I should first point out that there is a polars.read_json method. For example:

import polars as pl
import io

json_file = """[{"a":"1", "b":10, "c":[1,2,3]},
{"a":"2", "b":20, "c":[3,4,5]},
{"a":"3.1", "b":30.2, "c":[8,8,8]},
{"a":"4", "b":40.0, "c":[9,9,90]}]
"""

pl.read_json(io.StringIO(json_file))

shape: (4, 3)
┌─────┬──────┬────────────┐
│ a   ┆ b    ┆ c          │
│ --- ┆ ---  ┆ ---        │
│ str ┆ f64  ┆ list [i64] │
╞═════╪══════╪════════════╡
│ 1   ┆ 10.0 ┆ [1, 2, 3]  │
├╌╌╌╌╌┼╌╌╌╌╌╌┼╌╌╌╌╌╌╌╌╌╌╌╌┤
│ 2   ┆ 20.0 ┆ [3, 4, 5]  │
├╌╌╌╌╌┼╌╌╌╌╌╌┼╌╌╌╌╌╌╌╌╌╌╌╌┤
│ 3.1 ┆ 30.2 ┆ [8, 8, 8]  │
├╌╌╌╌╌┼╌╌╌╌╌╌┼╌╌╌╌╌╌╌╌╌╌╌╌┤
│ 4   ┆ 40.0 ┆ [9, 9, 90] │
└─────┴──────┴────────────┘

But to answer your specific question about JSON data already loaded into a Series, I think what you're looking for is the polars.Series.apply method, which will apply a callable function to each cell of a Polars Series.

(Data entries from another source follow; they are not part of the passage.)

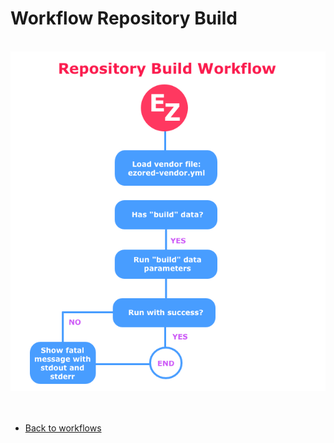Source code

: # Workflow Repository Build

<br />

<img src="extras/images/doc-workflow-repository-build.png?v=2017-12-15" alt="EzoRed">

<br />
<br />
<br />

- [Back to workflows](WORKFLOWS.md)
  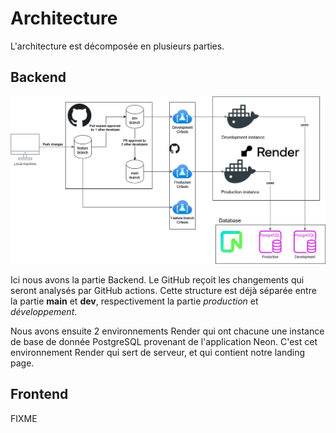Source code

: # Architecture

L'architecture est décomposée en plusieurs parties.

## Backend

![Architecture Backend](./images/budy-archi.drawio.png)

Ici nous avons la partie Backend. Le GitHub reçoit les changements qui seront analysés par GitHub actions. Cette structure est déjà séparée entre la partie **main** et **dev**, respectivement la partie *production* et *développement*.

Nous avons ensuite 2 environnements Render qui ont chacune une instance de base de donnée PostgreSQL provenant de l'application Neon. C'est cet environnement Render qui sert de serveur, et qui contient notre landing page.

## Frontend

FIXME
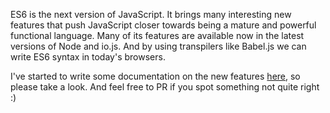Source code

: ES6 is the next version of JavaScript. It brings many interesting new features that push JavaScript closer towards being a mature and powerful functional language. Many of its features are available now in the latest versions of Node and io.js. And by using transpilers like Babel.js we can write ES6 syntax in today's browsers.

I've started to write some documentation on the new features [here](https://github.com/jedrichards/es6), so please take a look. And feel free to PR if you spot something not quite right :)
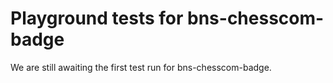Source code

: # Playground tests for bns-chesscom-badge
We are still awaiting the first test run for bns-chesscom-badge.
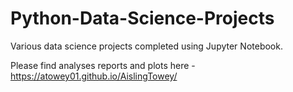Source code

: # Python-Data-Science-Projects

Various data science projects completed using Jupyter Notebook.

Please find analyses reports and plots here - https://atowey01.github.io/AislingTowey/
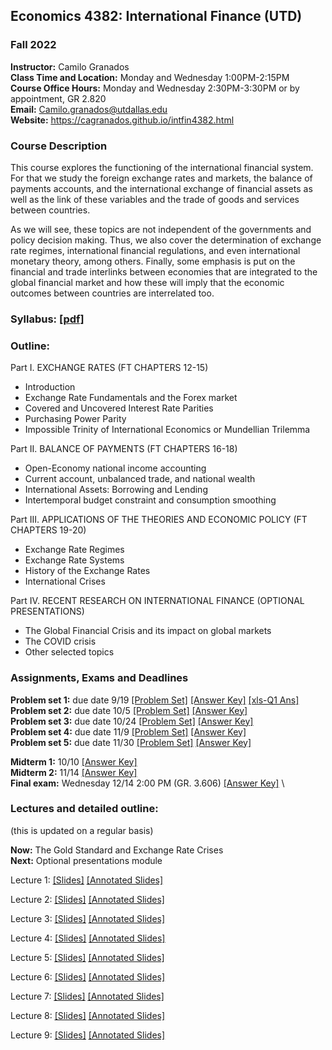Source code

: ## Economics 4382: International Finance (UTD)
### Fall 2022

**Instructor:** Camilo Granados \
**Class Time and Location:** Monday and Wednesday 1:00PM-2:15PM \
**Course Office Hours:**  Monday and Wednesday 2:30PM-3:30PM or by appointment, GR 2.820 \
**Email:** Camilo.granados@utdallas.edu \
**Website:** <a href="https://cagranados.github.io/intfin4382.html"><u>https://cagranados.github.io/intfin4382.html</u></a> 


### Course Description

This course explores the functioning of the international financial system. For that we study the foreign exchange rates and markets, the balance of payments accounts, and the international exchange of financial assets as well as the link of these variables and the trade of goods and services between countries. 

As we will see, these topics are not independent of the governments and policy decision making. Thus, we also cover the determination of exchange rate regimes, international financial regulations, and even international monetary theory, among others. Finally, some emphasis is put on the financial and trade interlinks between economies that are integrated to the global financial market and how these will imply that the economic outcomes between countries are interrelated too.


### Syllabus:  <a href="https://cagranados.github.io/files/intfinfall22/IntFinanceFall22_syllabus.pdf"><u>[pdf]</u></a>


### Outline:

Part I. EXCHANGE RATES (FT CHAPTERS 12-15)

-	Introduction
-	Exchange Rate Fundamentals and the Forex market
-	Covered and Uncovered Interest Rate Parities
-	Purchasing Power Parity
-	Impossible Trinity of International Economics or Mundellian Trilemma

Part II. BALANCE OF PAYMENTS (FT CHAPTERS 16-18)

-	Open-Economy national income accounting
-	Current account, unbalanced trade, and national wealth
-	International Assets: Borrowing and Lending
-	Intertemporal budget constraint and consumption smoothing

Part III. APPLICATIONS OF THE THEORIES AND ECONOMIC POLICY (FT CHAPTERS 19-20)

- Exchange Rate Regimes
- Exchange Rate Systems
-	History of the Exchange Rates
-	International Crises

Part IV. RECENT RESEARCH ON INTERNATIONAL FINANCE (OPTIONAL PRESENTATIONS)

-	The Global Financial Crisis and its impact on global markets
-	The COVID crisis 
-	Other selected topics

### Assignments, Exams and Deadlines

**Problem set 1:** due date 9/19 <a href="https://cagranados.github.io/files/intfinfall22/ps1_IntFin.pdf"><u>[Problem Set]</u></a> <a href="https://cagranados.github.io/files/intfinfall22/ps1_IntFin_AnsKey.pdf"><u>[Answer Key]</u></a> <a href="https://cagranados.github.io/files/intfinfall22/ExchangeRatesFRED.xls"><u>[xls-Q1 Ans]</u></a> \
**Problem set 2:** due date 10/5 <a href="https://cagranados.github.io/files/intfinfall22/ps2_IntFin.pdf"><u>[Problem Set]</u></a> <a href="https://cagranados.github.io/files/intfinfall22/ps2_IntFin_AnsKey.pdf"><u>[Answer Key]</u></a> \
**Problem set 3:** due date 10/24 <a href="https://cagranados.github.io/files/intfinfall22/ps3_IntFin.pdf"><u>[Problem Set]</u></a> <a href="https://cagranados.github.io/files/intfinfall22/ps3_IntFin_AnsKey.pdf"><u>[Answer Key]</u></a> \
**Problem set 4:** due date 11/9 <a href="https://cagranados.github.io/files/intfinfall22/ps4_IntFin.pdf"><u>[Problem Set]</u></a> <a href="https://cagranados.github.io/files/intfinfall22/ps4_IntFin_AnsKey.pdf"><u>[Answer Key]</u></a> \
**Problem set 5:** due date 11/30 <a href="https://cagranados.github.io/files/intfinfall22/ps5_IntFin.pdf"><u>[Problem Set]</u></a> <a href="https://cagranados.github.io/files/intfinfall22/ps5_IntFin_AnsKey.pdf"><u>[Answer Key]</u></a>

**Midterm 1:** 10/10 <a href="https://cagranados.github.io/files/intfinfall22/midterm1_IntFin_AnsKey.pdf"><u>[Answer Key]</u></a> \
**Midterm 2:** 11/14 <a href="https://cagranados.github.io/files/intfinfall22/midterm2_IntFin_AnsKey.pdf"><u>[Answer Key]</u></a> \
**Final exam:** Wednesday 12/14 2:00 PM (GR. 3.606) <a href="https://cagranados.github.io/files/intfinfall22/FinalExam_IntFin_AnsKey.pdf"><u>[Answer Key]</u></a> \




### Lectures and detailed outline: 
(this is updated on a regular basis)

**Now:** The Gold Standard and Exchange Rate Crises \
**Next:** Optional presentations module

Lecture 1: <a href="https://cagranados.github.io/files/intfinfall22/L1_part1_Intro.pdf"><u>[Slides]</u></a> <a href="https://cagranados.github.io/files/intfinfall22/L1_part1_Intro_wNotes.pdf"><u>[Annotated Slides]</u></a>

Lecture 2: <a href="https://cagranados.github.io/files/intfinfall22/L2_part1_ER.pdf"><u>[Slides]</u></a> 
<a href="https://cagranados.github.io/files/intfinfall22/L2_part1_ER_wNotes.pdf"><u>[Annotated Slides]</u></a>

Lecture 3: <a href="https://cagranados.github.io/files/intfinfall22/L3_part1_ERLongRun.pdf"><u>[Slides]</u></a> 
<a href="https://cagranados.github.io/files/intfinfall22/L3_part1_ERLongRun_wNotes.pdf"><u>[Annotated Slides]</u></a>

Lecture 4: <a href="https://cagranados.github.io/files/intfinfall22/L4_part1_ERShortRun.pdf"><u>[Slides]</u></a> 
<a href="https://cagranados.github.io/files/intfinfall22/L4_part1_ERShortRun_wNotes.pdf"><u>[Annotated Slides]</u></a> 

Lecture 5: <a href="https://cagranados.github.io/files/intfinfall22/L5_part2_BOP.pdf"><u>[Slides]</u></a>
<a href="https://cagranados.github.io/files/intfinfall22/L5_part2_BOP_wNotes.pdf"><u>[Annotated Slides]</u></a>

Lecture 6: <a href="https://cagranados.github.io/files/intfinfall22/L6_part2_LRBCandGains.pdf"><u>[Slides]</u></a>
<a href="https://cagranados.github.io/files/intfinfall22/L6_part2_LRBCandGains_wNotes.pdf"><u>[Annotated Slides]</u></a>

Lecture 7: <a href="https://cagranados.github.io/files/intfinfall22/L7_part2_OpenEcPolicySR.pdf"><u>[Slides]</u></a>
<a href="https://cagranados.github.io/files/intfinfall22/L7_part2_OpenEcPolicySR_wNotes.pdf"><u>[Annotated Slides]</u></a>

Lecture 8: <a href="https://cagranados.github.io/files/intfinfall22/L8_part3_FixedAndFloatingER.pdf"><u>[Slides]</u></a>
<a href="https://cagranados.github.io/files/intfinfall22/L8_part3_FixedAndFloatingER_wNotes.pdf"><u>[Annotated Slides]</u></a>

Lecture 9: <a href="https://cagranados.github.io/files/intfinfall22/L9_part3_ERPegs.pdf"><u>[Slides]</u></a>
<a href="https://cagranados.github.io/files/intfinfall22/L9_part3_ERPegs_wNotes.pdf"><u>[Annotated Slides]</u></a>

<!-- Lecture 10: <a href="https://cagranados.github.io/files/intfinfall22/L10_part3_TheEuro.pdf"><u>[Slides]</u></a> -->
<!-- <a href="https://cagranados.github.io/files/intfinfall22/L10_part3_TheEuro_wNotes.pdf"><u>[Annotated Slides]</u></a> -->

For example, let's say we have the following JSON fields already loaded into a Series in a Polars DataFrame:

import json
import polars as pl

df = pl.DataFrame(
    {
        "json_val": [
            '{"a":"1", "b":10, "c":[1,2,3]}',
            '{"a":"2", "b":20, "c":[3,4,5]}',
            '{"a":"3.1", "b":30.2, "c":[8,8,8]}',
            '{"a":"4", "b":40.0, "c":[9,9,90]}',
        ]
    }
)
print(df)

shape: (4, 1)
┌─────────────────────────────────────┐
│ json_val                            │
│ ---                                 │
│ str                                 │
╞═════════════════════════════════════╡
│ {"a":"1", "b":10, "c":[1,2,3]}      │
├╌╌╌╌╌╌╌╌╌╌╌╌╌╌╌╌╌╌╌╌╌╌╌╌╌╌╌╌╌╌╌╌╌╌╌╌╌┤
│ {"a":"2", "b":20, "c":[3,4,5]}      │
├╌╌╌╌╌╌╌╌╌╌╌╌╌╌╌╌╌╌╌╌╌╌╌╌╌╌╌╌╌╌╌╌╌╌╌╌╌┤
│ {"a":"3.1", "b":30.2, "c":[8,8,8... │
├╌╌╌╌╌╌╌╌╌╌╌╌╌╌╌╌╌╌╌╌╌╌╌╌╌╌╌╌╌╌╌╌╌╌╌╌╌┤
│ {"a":"4", "b":40.0, "c":[9,9,90]... │
└─────────────────────────────────────┘

We can use apply and the json.loads function. In this example, that will yield a Series of type struct:

df.select(pl.col("json_val").apply(json.loads))

shape: (4, 1)
┌──────────────────────────┐
│ json_val                 │
│ ---                      │
│ struct[3]{'a', 'b', 'c'} │
╞══════════════════════════╡
│ {"1",10,[1, 2, 3]}       │
├╌╌╌╌╌╌╌╌╌╌╌╌╌╌╌╌╌╌╌╌╌╌╌╌╌╌┤
│ {"2",20,[3, 4, 5]}       │
├╌╌╌╌╌╌╌╌╌╌╌╌╌╌╌╌╌╌╌╌╌╌╌╌╌╌┤
│ {"3.1",30,[8, 8, 8]}     │
├╌╌╌╌╌╌╌╌╌╌╌╌╌╌╌╌╌╌╌╌╌╌╌╌╌╌┤
│ {"4",40,[9, 9, 90]}      │
└──────────────────────────┘

(One caution, notice how column b has been truncated to an integer.)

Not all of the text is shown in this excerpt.